By default, the `injection` guardrail is active on all agents. You can configure guardrails at the workflow level, per agent, or disable them entirely.

```yaml theme={null}
guardrails:        # workflow-level (applies to all agents by default)
  - injection
  - length
```

***

## Built-in Guardrails

### `injection`

Detects common prompt-injection patterns in both input and output text.

If an injection signature is detected, the node fails immediately with a `GuardrailViolation` and the workflow status is set to `"failed"`.

**Detected patterns include:**

* `ignore previous instructions`
* `disregard your instructions`
* `you are now [role]`
* `forget your instructions`
* `new instructions:`
* `override previous instructions`
* `act as a [role]`
* `pretend you are [role]`
* `your new role is`
* `system: you are`

Detection is case-insensitive.

**Default:** Always active unless explicitly overridden with an empty list or a list that omits `injection`.

### `length`

Limits the length of LLM output. In the default `"truncate"` mode, responses longer than the limit are silently cut and appended with `"..."`.

| Parameter   | Default    | Description                                                                      |
| ----------- | ---------- | -------------------------------------------------------------------------------- |
| `max_chars` | `4000`     | Maximum allowed output length in characters.                                     |
| `mode`      | `truncate` | `"truncate"` appends `"..."` and trims; `"raise"` raises a `GuardrailViolation`. |

<Note>
  The `length` guardrail only checks output — input is passed through unchanged.
</Note>

### `pii`

Detects personally identifiable information in both input and output text and either redacts it, blocks the call, or passes it through with a flag.

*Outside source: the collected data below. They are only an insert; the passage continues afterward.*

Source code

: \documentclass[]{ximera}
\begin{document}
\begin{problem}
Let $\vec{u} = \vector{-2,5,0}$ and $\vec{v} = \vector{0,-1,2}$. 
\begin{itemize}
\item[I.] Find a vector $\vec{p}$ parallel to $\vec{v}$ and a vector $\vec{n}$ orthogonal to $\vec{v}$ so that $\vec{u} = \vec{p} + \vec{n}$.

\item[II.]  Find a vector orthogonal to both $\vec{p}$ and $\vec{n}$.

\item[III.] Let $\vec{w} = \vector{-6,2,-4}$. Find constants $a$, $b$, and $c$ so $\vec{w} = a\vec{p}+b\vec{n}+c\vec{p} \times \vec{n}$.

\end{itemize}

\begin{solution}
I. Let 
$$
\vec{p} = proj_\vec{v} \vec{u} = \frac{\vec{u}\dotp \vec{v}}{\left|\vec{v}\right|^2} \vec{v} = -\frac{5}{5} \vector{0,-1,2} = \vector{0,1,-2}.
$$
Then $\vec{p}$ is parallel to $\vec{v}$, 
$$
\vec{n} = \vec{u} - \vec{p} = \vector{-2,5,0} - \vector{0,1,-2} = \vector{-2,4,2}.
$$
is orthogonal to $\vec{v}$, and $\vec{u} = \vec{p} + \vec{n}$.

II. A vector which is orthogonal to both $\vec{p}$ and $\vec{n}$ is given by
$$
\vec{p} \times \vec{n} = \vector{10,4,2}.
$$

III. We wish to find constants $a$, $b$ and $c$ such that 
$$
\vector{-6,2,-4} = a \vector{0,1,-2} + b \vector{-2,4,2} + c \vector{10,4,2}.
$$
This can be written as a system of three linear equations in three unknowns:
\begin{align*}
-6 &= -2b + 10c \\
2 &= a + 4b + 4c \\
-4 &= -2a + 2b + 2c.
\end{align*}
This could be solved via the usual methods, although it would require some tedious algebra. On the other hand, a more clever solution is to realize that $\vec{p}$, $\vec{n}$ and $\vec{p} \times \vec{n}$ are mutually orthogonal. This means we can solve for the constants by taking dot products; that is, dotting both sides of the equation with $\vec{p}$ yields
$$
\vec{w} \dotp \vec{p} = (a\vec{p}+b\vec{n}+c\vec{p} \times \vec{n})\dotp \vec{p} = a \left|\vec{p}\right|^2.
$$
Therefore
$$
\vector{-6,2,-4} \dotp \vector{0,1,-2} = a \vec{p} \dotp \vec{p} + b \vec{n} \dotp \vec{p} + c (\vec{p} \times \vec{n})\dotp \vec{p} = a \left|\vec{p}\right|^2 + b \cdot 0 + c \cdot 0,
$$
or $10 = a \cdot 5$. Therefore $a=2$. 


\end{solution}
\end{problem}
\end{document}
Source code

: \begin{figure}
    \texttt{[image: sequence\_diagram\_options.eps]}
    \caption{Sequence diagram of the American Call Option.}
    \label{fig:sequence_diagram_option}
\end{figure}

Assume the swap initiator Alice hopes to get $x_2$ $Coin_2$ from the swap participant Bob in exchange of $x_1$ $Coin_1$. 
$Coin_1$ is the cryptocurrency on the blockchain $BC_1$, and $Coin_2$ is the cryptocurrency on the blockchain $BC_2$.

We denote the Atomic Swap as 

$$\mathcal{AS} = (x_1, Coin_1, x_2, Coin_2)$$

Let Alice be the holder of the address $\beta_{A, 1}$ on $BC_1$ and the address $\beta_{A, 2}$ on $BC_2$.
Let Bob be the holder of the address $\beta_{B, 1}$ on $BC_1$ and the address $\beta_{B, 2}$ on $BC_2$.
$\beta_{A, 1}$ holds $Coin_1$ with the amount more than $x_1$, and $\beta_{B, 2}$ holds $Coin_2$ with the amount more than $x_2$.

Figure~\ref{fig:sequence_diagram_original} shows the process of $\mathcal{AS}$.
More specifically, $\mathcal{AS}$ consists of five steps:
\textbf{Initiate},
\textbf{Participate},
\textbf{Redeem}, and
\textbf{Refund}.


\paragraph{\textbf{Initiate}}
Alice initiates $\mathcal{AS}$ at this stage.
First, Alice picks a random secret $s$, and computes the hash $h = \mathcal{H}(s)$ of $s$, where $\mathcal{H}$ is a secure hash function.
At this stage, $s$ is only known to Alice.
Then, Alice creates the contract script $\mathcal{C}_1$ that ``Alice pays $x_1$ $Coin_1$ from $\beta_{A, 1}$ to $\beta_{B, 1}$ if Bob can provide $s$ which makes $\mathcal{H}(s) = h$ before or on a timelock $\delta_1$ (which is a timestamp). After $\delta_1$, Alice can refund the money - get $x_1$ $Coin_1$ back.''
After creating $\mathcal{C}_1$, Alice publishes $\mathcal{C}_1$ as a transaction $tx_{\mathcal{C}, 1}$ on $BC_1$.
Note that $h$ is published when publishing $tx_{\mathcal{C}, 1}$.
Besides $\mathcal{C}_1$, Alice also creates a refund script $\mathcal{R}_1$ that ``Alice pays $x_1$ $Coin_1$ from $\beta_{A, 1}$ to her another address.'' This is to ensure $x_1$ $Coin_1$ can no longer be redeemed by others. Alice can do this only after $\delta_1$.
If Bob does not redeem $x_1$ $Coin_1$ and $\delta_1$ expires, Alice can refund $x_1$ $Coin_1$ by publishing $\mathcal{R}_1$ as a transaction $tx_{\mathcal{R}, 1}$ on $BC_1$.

Supported entities are `email`, `phone`, `ssn`, and `credit_card`. Credit-card matches are filtered through the Luhn checksum to suppress false positives.

**Configuration:**

| Parameter     | Type            | Default           | Description                                                                                                                 |
| ------------- | --------------- | ----------------- | --------------------------------------------------------------------------------------------------------------------------- |
| `entities`    | list of strings | all four entities | Subset of `["email", "phone", "ssn", "credit_card"]` to detect.                                                             |
| `action`      | string          | `"redact"`        | `"redact"` replaces each match with `replacement`; `"block"` raises `PIIDetectedError`; `"flag"` leaves the text unchanged. |
| `replacement` | string          | `"[REDACTED]"`    | Replacement string used when `action: "redact"`.                                                                            |

**Behavior:**

* **Input:** Inspected before the prompt is sent to the LLM.
* **Output:** Inspected after the response is received, before downstream nodes see it.
* **On `action: "block"`:** Raises `PIIDetectedError` (a `GuardrailError` subclass) listing the entity types that matched.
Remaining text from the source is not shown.